Research has shown that online meetings tend to replicate the biases and challenges of real-world ones, with women — whose communication styles are often more succinct, self-deprecating and/or indirect — often trying to make themselves heard over louder, male voices. Unlike in-person meetings though, there is a mute button at hand — and judicious use of technology and strategic boundaries can increase participation and equity of contribution, allowing team members to get to know and hear from each other.

If you’re a manager: Foster inclusivity in your team by limiting group sizes if possible; send round an agenda before the meeting to give people time to prepare and ask everyone in the meeting specific questions to give them an opportunity to speak. Encouraging interaction by modelling respectful. non-judgemental discussion can also help colleagues to connect around ideas and team objectives.

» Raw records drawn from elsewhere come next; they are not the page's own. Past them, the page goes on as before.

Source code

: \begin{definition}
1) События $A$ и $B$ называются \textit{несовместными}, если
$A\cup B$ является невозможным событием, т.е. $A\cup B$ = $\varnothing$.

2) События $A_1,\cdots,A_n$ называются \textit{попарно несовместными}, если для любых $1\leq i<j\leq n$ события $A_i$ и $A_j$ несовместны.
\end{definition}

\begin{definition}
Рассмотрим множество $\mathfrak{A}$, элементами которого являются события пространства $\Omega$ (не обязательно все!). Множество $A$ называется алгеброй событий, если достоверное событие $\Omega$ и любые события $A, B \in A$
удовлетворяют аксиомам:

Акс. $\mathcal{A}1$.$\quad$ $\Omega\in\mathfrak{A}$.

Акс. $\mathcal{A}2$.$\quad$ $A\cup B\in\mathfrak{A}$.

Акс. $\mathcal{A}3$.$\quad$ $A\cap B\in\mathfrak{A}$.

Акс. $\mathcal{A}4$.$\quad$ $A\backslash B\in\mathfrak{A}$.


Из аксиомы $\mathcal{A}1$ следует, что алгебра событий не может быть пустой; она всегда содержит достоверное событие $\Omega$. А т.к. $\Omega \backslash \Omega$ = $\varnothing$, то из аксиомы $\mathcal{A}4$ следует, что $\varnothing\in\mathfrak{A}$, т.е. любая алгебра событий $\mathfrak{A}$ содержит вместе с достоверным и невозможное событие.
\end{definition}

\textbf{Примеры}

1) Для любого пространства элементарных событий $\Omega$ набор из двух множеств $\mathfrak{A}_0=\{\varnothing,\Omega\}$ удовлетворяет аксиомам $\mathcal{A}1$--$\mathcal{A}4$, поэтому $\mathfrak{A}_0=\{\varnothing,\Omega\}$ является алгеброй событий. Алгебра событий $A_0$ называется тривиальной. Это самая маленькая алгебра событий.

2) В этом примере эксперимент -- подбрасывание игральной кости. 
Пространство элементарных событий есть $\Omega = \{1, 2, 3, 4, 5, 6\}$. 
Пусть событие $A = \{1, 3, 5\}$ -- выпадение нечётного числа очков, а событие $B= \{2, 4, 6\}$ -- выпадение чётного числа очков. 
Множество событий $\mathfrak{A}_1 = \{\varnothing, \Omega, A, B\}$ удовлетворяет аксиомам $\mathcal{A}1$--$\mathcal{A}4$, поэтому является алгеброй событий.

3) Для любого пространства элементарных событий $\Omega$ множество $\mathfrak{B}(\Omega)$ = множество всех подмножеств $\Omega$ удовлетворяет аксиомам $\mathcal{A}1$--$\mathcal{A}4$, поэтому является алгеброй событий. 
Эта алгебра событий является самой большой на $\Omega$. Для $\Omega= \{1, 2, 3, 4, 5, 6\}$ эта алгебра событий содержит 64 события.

If you’re a colleague: Commit to speaking up early in meetings to put your voice into the mix. Discussing the points and suggestions that come up is a great way to make connections with colleagues around projects, explore possible collaborative elements and raise your visibility to others in the process.

 

Check in with people

Working together in a physical office provides plenty of chances for serendipitous interactions: whether that’s greeting someone as you walk past their desk or noticing a colleague seems down and asking how they are. These types of sentiments are crucial for building what psychologists call ‘affective trust’, a form of trust based on emotional bond and interpersonal relatedness are a social glue that can be lost without conscious attention to it in a remote-working world.

If you’re a manager: Don’t assume that people will tell you what they need or what their challenges are. A virtual world requires an increase in touch points, so send periodic checking-in emails to ensure that people know channels of communication are open: this can be something as simple as ‘How are you doing? What do you need from me?’ Such an opening invites honest communication and can help to surface small problems or stresses before they become big ones.

If you’re a colleague: Keep your ear to the ground and a note of news and important personal events that might be coming up for colleagues, from birthdays and moving house to running a marathon, if they are mentioned in emails or virtual coffee breaks. Digital or even physical notes of celebration, awareness or support at these key points will help foster a natural bonhomie.